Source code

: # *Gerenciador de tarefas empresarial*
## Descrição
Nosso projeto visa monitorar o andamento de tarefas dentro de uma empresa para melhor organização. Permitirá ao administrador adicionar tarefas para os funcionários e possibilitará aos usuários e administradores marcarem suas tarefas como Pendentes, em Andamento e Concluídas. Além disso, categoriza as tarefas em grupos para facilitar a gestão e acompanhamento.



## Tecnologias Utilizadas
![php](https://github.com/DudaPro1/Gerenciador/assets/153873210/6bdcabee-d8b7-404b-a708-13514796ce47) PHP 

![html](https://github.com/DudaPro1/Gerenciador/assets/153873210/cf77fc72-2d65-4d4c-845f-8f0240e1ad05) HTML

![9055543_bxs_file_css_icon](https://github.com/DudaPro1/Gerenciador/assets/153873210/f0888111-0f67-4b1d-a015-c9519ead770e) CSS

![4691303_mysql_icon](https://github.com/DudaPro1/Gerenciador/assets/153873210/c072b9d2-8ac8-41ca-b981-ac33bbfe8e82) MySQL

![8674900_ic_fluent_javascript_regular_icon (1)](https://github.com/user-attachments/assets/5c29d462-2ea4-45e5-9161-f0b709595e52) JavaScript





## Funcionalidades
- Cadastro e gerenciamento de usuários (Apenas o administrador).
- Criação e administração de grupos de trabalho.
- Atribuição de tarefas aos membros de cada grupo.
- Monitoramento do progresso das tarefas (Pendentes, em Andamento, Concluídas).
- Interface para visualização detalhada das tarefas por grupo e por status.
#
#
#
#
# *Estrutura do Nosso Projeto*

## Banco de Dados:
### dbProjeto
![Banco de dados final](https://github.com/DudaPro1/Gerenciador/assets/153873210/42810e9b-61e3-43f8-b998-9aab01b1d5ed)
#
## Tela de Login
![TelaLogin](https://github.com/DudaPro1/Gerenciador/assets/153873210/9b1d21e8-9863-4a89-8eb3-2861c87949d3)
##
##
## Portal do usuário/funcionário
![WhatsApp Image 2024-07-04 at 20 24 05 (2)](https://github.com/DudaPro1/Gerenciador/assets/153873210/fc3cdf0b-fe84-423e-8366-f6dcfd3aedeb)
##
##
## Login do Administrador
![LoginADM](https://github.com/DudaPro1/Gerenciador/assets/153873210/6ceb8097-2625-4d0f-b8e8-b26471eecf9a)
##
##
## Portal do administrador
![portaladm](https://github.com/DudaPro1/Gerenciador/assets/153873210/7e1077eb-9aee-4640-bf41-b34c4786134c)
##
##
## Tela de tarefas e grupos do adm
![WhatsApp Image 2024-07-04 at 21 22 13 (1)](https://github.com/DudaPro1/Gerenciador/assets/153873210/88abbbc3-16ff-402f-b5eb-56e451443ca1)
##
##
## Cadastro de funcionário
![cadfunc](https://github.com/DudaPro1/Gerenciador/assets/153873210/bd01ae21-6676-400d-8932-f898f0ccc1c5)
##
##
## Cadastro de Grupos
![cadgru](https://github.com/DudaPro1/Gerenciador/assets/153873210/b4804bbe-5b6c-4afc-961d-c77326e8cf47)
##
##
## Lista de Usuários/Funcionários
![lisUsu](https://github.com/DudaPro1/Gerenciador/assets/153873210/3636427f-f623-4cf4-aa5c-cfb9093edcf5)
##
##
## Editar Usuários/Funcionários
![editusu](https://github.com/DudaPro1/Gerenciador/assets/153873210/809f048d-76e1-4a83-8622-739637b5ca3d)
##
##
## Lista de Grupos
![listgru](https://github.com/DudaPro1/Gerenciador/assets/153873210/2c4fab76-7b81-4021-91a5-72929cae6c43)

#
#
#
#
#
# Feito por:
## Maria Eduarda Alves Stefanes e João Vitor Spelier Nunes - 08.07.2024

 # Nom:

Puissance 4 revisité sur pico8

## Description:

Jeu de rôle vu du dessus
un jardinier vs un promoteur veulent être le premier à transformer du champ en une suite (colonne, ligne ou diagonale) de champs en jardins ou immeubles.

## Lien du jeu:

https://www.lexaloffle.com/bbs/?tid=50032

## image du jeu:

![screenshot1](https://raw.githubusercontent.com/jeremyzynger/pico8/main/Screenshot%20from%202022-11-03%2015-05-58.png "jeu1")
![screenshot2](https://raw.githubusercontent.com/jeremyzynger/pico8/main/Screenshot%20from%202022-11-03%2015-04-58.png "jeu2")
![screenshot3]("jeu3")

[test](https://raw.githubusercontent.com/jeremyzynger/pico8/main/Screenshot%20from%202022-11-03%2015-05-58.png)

********

### WHAT YOU HAVE TO DO
Please transcribe the data shown above in full, exactly as it stands.

### ANSWER FOR THE TASK
Source code

: # *Gerenciador de tarefas empresarial*
## Descrição
Nosso projeto visa monitorar o andamento de tarefas dentro de uma empresa para melhor organização. Permitirá ao administrador adicionar tarefas para os funcionários e possibilitará aos usuários e administradores marcarem suas tarefas como Pendentes, em Andamento e Concluídas. Além disso, categoriza as tarefas em grupos para facilitar a gestão e acompanhamento.



## Tecnologias Utilizadas
![php](https://github.com/DudaPro1/Gerenciador/assets/153873210/6bdcabee-d8b7-404b-a708-13514796ce47) PHP 

![html](https://github.com/DudaPro1/Gerenciador/assets/153873210/cf77fc72-2d65-4d4c-845f-8f0240e1ad05) HTML

![9055543_bxs_file_css_icon](https://github.com/DudaPro1/Gerenciador/assets/153873210/f0888111-0f67-4b1d-a015-c9519ead770e) CSS

![4691303_mysql_icon](https://github.com/DudaPro1/Gerenciador/assets/153873210/c072b9d2-8ac8-41ca-b981-ac33bbfe8e82) MySQL

![8674900_ic_fluent_javascript_regular_icon (1)](https://github.com/user-attachments/assets/5c29d462-2ea4-45e5-9161-f0b709595e52) JavaScript





## Funcionalidades
- Cadastro e gerenciamento de usuários (Apenas o administrador).
- Criação e administração de grupos de trabalho.
- Atribuição de tarefas aos membros de cada grupo.
- Monitoramento do progresso das tarefas (Pendentes, em Andamento, Concluídas).
- Interface para visualização detalhada das tarefas por grupo e por status.
#
#
#
#
# *Estrutura do Nosso Projeto*

## Banco de Dados:
### dbProjeto
![Banco de dados final](https://github.com/DudaPro1/Gerenciador/assets/153873210/42810e9b-61e3-43f8-b998-9aab01b1d5ed)
#
## Tela de Login
![TelaLogin](https://github.com/DudaPro1/Gerenciador/assets/153873210/9b1d21e8-9863-4a89-8eb3-2861c87949d3)
##
##
## Portal do usuário/funcionário
![WhatsApp Image 2024-07-04 at 20 24 05 (2)](https://github.com/DudaPro1/Gerenciador/assets/153873210/fc3cdf0b-fe84-423e-8366-f6dcfd3aedeb)
##
##
## Login do Administrador
![LoginADM](https://github.com/DudaPro1/Gerenciador/assets/153873210/6ceb8097-2625-4d0f-b8e8-b26471eecf9a)
##
##
## Portal do administrador
![portaladm](https://github.com/DudaPro1/Gerenciador/assets/153873210/7e1077eb-9aee-4640-bf41-b34c4786134c)
##
##
## Tela de tarefas e grupos do adm
![WhatsApp Image 2024-07-04 at 21 22 13 (1)](https://github.com/DudaPro1/Gerenciador/assets/153873210/88abbbc3-16ff-402f-b5eb-56e451443ca1)
##
##
## Cadastro de funcionário
![cadfunc](https://github.com/DudaPro1/Gerenciador/assets/153873210/bd01ae21-6676-400d-8932-f898f0ccc1c5)
##
##
## Cadastro de Grupos
![cadgru](https://github.com/DudaPro1/Gerenciador/assets/153873210/b4804bbe-5b6c-4afc-961d-c77326e8cf47)
##
##
## Lista de Usuários/Funcionários
![lisUsu](https://github.com/DudaPro1/Gerenciador/assets/153873210/3636427f-f623-4cf4-aa5c-cfb9093edcf5)
##
##
## Editar Usuários/Funcionários
![editusu](https://github.com/DudaPro1/Gerenciador/assets/153873210/809f048d-76e1-4a83-8622-739637b5ca3d)
##
##
## Lista de Grupos
![listgru](https://github.com/DudaPro1/Gerenciador/assets/153873210/2c4fab76-7b81-4021-91a5-72929cae6c43)

#
#
#
#
#
# Feito por:
## Maria Eduarda Alves Stefanes e João Vitor Spelier Nunes - 08.07.2024

 # Nom:

Puissance 4 revisité sur pico8

## Description:

Jeu de rôle vu du dessus
un jardinier vs un promoteur veulent être le premier à transformer du champ en une suite (colonne, ligne ou diagonale) de champs en jardins ou immeubles.

## Lien du jeu:

https://www.lexaloffle.com/bbs/?tid=50032

## image du jeu:

![screenshot1](https://raw.githubusercontent.com/jeremyzynger/pico8/main/Screenshot%20from%202022-11-03%2015-05-58.png "jeu1")
![screenshot2](https://raw.githubusercontent.com/jeremyzynger/pico8/main/Screenshot%20from%202022-11-03%2015-04-58.png "jeu2")
![screenshot3]("jeu3")

[test](https://raw.githubusercontent.com/jeremyzynger/pico8/main/Screenshot%20from%202022-11-03%2015-05-58.png)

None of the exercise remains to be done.